Skytools database scripting framework & PgQ

introduction

In this post we will look at the skytools scripting framework in general and also look into writing simple queue consumers. There are quite a lot of tasks in the database that don’t need immediate completion and can aswell run in the background. A simple example for this would be sending out e-mails of user creation / password reminders etc. Usually these kind of batch jobs are done by using a queue table that the script fetches data from and after completion removes the row from table. PgQ enables us to do this even more conveniently and is a lot more effective performancewise.

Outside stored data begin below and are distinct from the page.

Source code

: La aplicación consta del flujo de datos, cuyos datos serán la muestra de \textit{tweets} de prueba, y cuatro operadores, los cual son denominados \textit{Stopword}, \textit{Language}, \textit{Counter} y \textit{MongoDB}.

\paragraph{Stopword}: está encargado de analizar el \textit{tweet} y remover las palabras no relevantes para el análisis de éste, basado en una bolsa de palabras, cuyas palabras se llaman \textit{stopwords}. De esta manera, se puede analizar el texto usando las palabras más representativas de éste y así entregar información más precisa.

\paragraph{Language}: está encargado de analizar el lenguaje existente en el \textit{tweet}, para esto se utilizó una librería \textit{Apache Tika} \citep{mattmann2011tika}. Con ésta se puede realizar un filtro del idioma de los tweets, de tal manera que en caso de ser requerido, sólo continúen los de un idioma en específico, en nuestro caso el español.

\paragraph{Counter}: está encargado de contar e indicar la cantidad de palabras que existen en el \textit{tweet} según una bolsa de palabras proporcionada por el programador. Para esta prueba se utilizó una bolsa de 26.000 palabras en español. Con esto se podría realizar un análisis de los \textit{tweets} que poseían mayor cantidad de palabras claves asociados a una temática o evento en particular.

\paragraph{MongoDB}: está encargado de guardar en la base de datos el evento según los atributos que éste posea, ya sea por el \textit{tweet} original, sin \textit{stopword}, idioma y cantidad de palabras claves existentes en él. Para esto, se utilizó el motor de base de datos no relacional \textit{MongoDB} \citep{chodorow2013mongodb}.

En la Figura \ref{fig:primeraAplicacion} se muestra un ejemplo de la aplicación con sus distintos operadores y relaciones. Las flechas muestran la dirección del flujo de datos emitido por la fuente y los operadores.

PgQ is the queueing solution that empowers the londiste replication. When you have londiste installed in your database you have also PgQ installed.
So first of all let’s bring out a few key points why it’s better to use PgQ instead of queue tables:

  • Performance : cleanup is done by rotating between 3 tables and using truncate to get rid of old data, no need for delete queries
  • Scalability : one PgQ queue can have basically unlimited consumers that keep their own high watermark and share the data
  • Retry queue: if a queue message can not be processed instantly it can be moved to the retry queue that will automatically reinsert the events into main queue later

We will not look at any of above topics in this post but i promise i will do this sometime in the future…

setup

If you already have londiste installed you don’t have to do anything.
If not locate the txid.sql & pgq.sql file inside the skytools frame and load it into the database in the same order
Create configuration file for the ticker and put the ticker daemon running. If you don’t know what i’m talking about look at the ticker setup section in clustering with plproxy part II
Create the queue

select * from pgq.create_queue('mailer');

This should generate the result of ‘1’ indicating that Markos brain was in set_no_documentation = 1 mode while writing code :P
More informative would be to do a select on the pgq.queue or in older versions pgq.queue_config table:

queries=# select * from pgq.queue;
-[ RECORD 1 ]------------+------------------------------
queue_id | 1
queue_name | mailer
queue_ntables | 3
queue_cur_table | 0
queue_rotation_period | 02:00:00
queue_switch_step1 | 1057688
queue_switch_step2 | 1057688
queue_switch_time | 2007-10-19 18:57:55.775194+03
queue_external_ticker | f
queue_ticker_max_count | 500
queue_ticker_max_lag | 00:00:03
queue_ticker_idle_period | 00:01:00
queue_data_pfx | pgq.event_1
queue_event_seq | pgq.event_1_id_seq
queue_tick_seq | pgq.event_1_tick_seq

A peek inside the queue

The queue data itself is in 3+1 tables the pgq.event_X table is the table that the other 3 inherit:

queries=# \dt pgq.event_
pgq.event_1 pgq.event_1_0 pgq.event_1_1 pgq.event_1_2 pgq.event_template

So if you want to look at the data inside the queue the main table is enough.
The event itself is simple it consists of 2 fields that are filled by the user ev_type & ev_data both of which are text fields.
An example of ev_type field values could be ‘I’,’U’,’D’ for replication actions (Insert, Update, Delete)
Ev data contains all the data that you want to send, it can be a single value but we usually go for urlencoded strings:

"user=kristokaiv&email=kristo.kaiv@geemail.com"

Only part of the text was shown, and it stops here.